Ok. According to Instone Brewer's logic, (and apparently that of Jews at the time), is that if it applied to slaves how much mpre for wives?


----------



## lynnie (Jul 25, 2015)

Just for general interest, from a PCA position paper, a Puritan view that if the wife must leave because of cruelty, the abusing husband is considered the deserter. 

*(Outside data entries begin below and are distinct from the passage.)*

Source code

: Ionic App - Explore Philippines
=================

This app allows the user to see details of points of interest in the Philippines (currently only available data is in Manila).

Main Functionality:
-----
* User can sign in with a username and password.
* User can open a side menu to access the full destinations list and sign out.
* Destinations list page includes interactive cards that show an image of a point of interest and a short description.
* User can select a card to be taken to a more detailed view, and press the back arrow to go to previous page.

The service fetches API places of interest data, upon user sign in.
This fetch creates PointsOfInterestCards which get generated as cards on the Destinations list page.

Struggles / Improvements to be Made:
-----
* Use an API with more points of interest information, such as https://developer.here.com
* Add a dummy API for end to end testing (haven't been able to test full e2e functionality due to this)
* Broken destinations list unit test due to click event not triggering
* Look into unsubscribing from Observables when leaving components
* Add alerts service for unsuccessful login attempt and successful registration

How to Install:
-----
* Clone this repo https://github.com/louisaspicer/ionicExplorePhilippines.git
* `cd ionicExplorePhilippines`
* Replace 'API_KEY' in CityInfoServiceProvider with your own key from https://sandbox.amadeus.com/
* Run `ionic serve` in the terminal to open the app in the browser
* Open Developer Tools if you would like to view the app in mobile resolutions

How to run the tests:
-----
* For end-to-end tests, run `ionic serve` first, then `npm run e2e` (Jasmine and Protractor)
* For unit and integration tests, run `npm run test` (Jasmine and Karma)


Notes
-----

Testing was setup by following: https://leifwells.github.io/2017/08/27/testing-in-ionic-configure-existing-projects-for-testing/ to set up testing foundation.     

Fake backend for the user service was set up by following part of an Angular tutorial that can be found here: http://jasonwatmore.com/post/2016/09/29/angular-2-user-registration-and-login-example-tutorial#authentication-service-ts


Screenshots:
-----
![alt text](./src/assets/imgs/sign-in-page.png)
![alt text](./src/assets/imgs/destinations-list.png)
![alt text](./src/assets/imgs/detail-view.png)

http://www.pcahistory.org/pca/divorce-remarriage.pdf


_For if one party drive away the other with great fierceness and cruelty, there is
cause of desertion, and hee is to bee reputed the deserter. But if hee obstinately
neglect, that necessary departure of the other avoyding the eminent danger, hee
himselfe in that playeth the deserter.‘30

The passage is not a model of clarity in either its original Latin or English translation,
but, taking the words in their simple sense, Ames seems to be acknowledging that such a
desertion as can absolve the innocent partner of any remaining obligation to the marriage
can consist of the imposition of intolerable conditions threatening physical safety and
security as well as of physical departure per se. This interpretation gathers strength from
the fact, to be elaborated below, that such a point of view was well established among
reformed authorities on the continent where Ames‘ professional career was largely spent._

(pgs 17, 18 re Ames)


----------



## Reformed Roman (Jul 25, 2015)

I have seen cases of physical abuse over a binder of years, even a woman physically abusing her husband. That is always the toughest thing for me to figure out with divorce, physical abuse


----------



## Miss Marple (Jul 26, 2015)

To me that is more clear. Perhaps I over-simplify. But if you can kill a man if he is trying to kill you or cause you great bodily harm, it seems to me you can and should divorce him. The commandment requires that we protect our lives.


----------



## Ken (Jul 27, 2015)

arap said:


> Ken said:
> 
> 
> > > What of v. 11, where she shall go free?
> ...



A couple of things to take into consideration, she was a Hebrew slave; which means, she would eventually gain her freedom based on sabbatical years unless she decided to become a bound slave. The issue is that she became the wife; thus, she is no longer a slave and is required to be treated as a wife not a slave.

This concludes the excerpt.